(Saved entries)

--- START ---

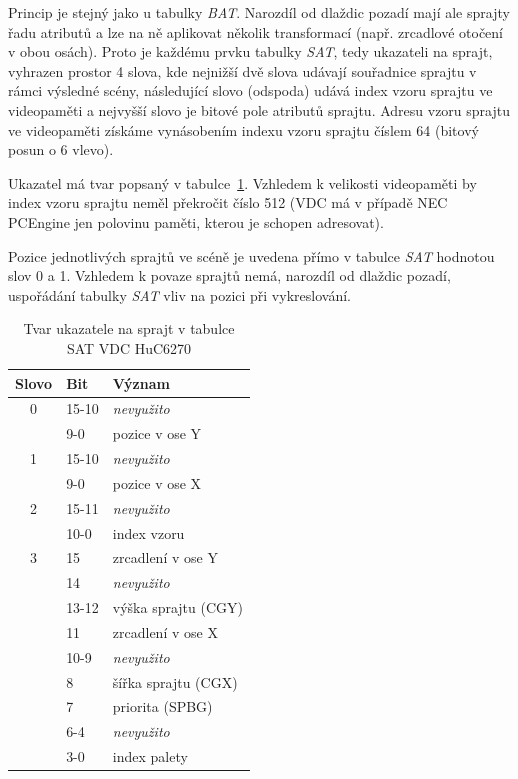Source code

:\begin{description}
	Princip je stejný jako u tabulky {\it BAT}. Narozdíl od 
	dlaždic pozadí mají ale sprajty řadu atributů a lze na ně aplikovat několik
	transformací (např. zrcadlové otočení v obou osách). Proto je každému prvku
	tabulky {\it SAT}, tedy ukazateli na sprajt, vyhrazen prostor
	4 slova, kde nejnižší dvě slova udávají souřadnice sprajtu v rámci výsledné
	scény, následující slovo (odspoda) udává index vzoru sprajtu ve videopaměti
	a nejvyšší slovo je bitové pole atributů sprajtu. Adresu vzoru sprajtu ve
	videopaměti získáme vynásobením indexu vzoru sprajtu číslem 64 (bitový
	posun o 6 vlevo).
	
	Ukazatel má tvar popsaný v tabulce~\ref{tab:vdc_sat4word}. Vzhledem k
	velikosti videopaměti by index vzoru sprajtu neměl překročit číslo 512 (VDC
	má v případě NEC PCEngine jen polovinu paměti, kterou je schopen
	adresovat).~\cite{Schleussinger98}

	Pozice jednotlivých sprajtů ve scéně je uvedena přímo v tabulce {\it SAT}
	hodnotou slov 0 a 1. Vzhledem k povaze sprajtů nemá, narozdíl od dlaždic
	pozadí, uspořádání tabulky {\it SAT} vliv na pozici při vykreslování.

	\begin{table}[ht]
	\begin{center}
	\begin{tabular}{|c|l|l|}
	\hline
	\textbf{Slovo} & \textbf{Bit} & \textbf{Význam} \\
	\hline
	0
		& 15-10 & {\em nevyužito} \\
		& 9-0 & pozice v ose Y \\
	\hline
	1
		& 15-10 & {\em nevyužito} \\
		& 9-0 & pozice v ose X \\
	\hline
	2
		& 15-11 & {\em nevyužito} \\
		& 10-0 & index vzoru \\
	\hline
	3
		& 15 & zrcadlení v ose Y \\
		& 14 & {\em nevyužito} \\
		& 13-12 & výška sprajtu (CGY) \\
		& 11 & zrcadlení v ose X \\
		& 10-9 & {\em nevyužito} \\
		& 8 & šířka sprajtu (CGX)\\
		& 7 & priorita (SPBG) \\
		& 6-4 & {\em nevyužito} \\
		& 3-0 & index palety \\
	\hline
	\end{tabular}
	\end{center}
	\caption{Tvar ukazatele na sprajt v tabulce SAT VDC
		HuC6270\label{tab:vdc_sat4word}}
	\end{table}


\end{description}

--- END ---

● **Task brief**:
Set down the records precisely as they appear. Any picture stays out.

● **Final answer**:
Source code

:\begin{description}
	Princip je stejný jako u tabulky {\it BAT}. Narozdíl od 
	dlaždic pozadí mají ale sprajty řadu atributů a lze na ně aplikovat několik
	transformací (např. zrcadlové otočení v obou osách). Proto je každému prvku
	tabulky {\it SAT}, tedy ukazateli na sprajt, vyhrazen prostor
	4 slova, kde nejnižší dvě slova udávají souřadnice sprajtu v rámci výsledné
	scény, následující slovo (odspoda) udává index vzoru sprajtu ve videopaměti
	a nejvyšší slovo je bitové pole atributů sprajtu. Adresu vzoru sprajtu ve
	videopaměti získáme vynásobením indexu vzoru sprajtu číslem 64 (bitový
	posun o 6 vlevo).
	
	Ukazatel má tvar popsaný v tabulce~\ref{tab:vdc_sat4word}. Vzhledem k
	velikosti videopaměti by index vzoru sprajtu neměl překročit číslo 512 (VDC
	má v případě NEC PCEngine jen polovinu paměti, kterou je schopen
	adresovat).~\cite{Schleussinger98}

	Pozice jednotlivých sprajtů ve scéně je uvedena přímo v tabulce {\it SAT}
	hodnotou slov 0 a 1. Vzhledem k povaze sprajtů nemá, narozdíl od dlaždic
	pozadí, uspořádání tabulky {\it SAT} vliv na pozici při vykreslování.

	\begin{table}[ht]
	\begin{center}
	\begin{tabular}{|c|l|l|}
	\hline
	\textbf{Slovo} & \textbf{Bit} & \textbf{Význam} \\
	\hline
	0
		& 15-10 & {\em nevyužito} \\
		& 9-0 & pozice v ose Y \\
	\hline
	1
		& 15-10 & {\em nevyužito} \\
		& 9-0 & pozice v ose X \\
	\hline
	2
		& 15-11 & {\em nevyužito} \\
		& 10-0 & index vzoru \\
	\hline
	3
		& 15 & zrcadlení v ose Y \\
		& 14 & {\em nevyužito} \\
		& 13-12 & výška sprajtu (CGY) \\
		& 11 & zrcadlení v ose X \\
		& 10-9 & {\em nevyužito} \\
		& 8 & šířka sprajtu (CGX)\\
		& 7 & priorita (SPBG) \\
		& 6-4 & {\em nevyužito} \\
		& 3-0 & index palety \\
	\hline
	\end{tabular}
	\end{center}
	\caption{Tvar ukazatele na sprajt v tabulce SAT VDC
		HuC6270\label{tab:vdc_sat4word}}
	\end{table}


\end{description}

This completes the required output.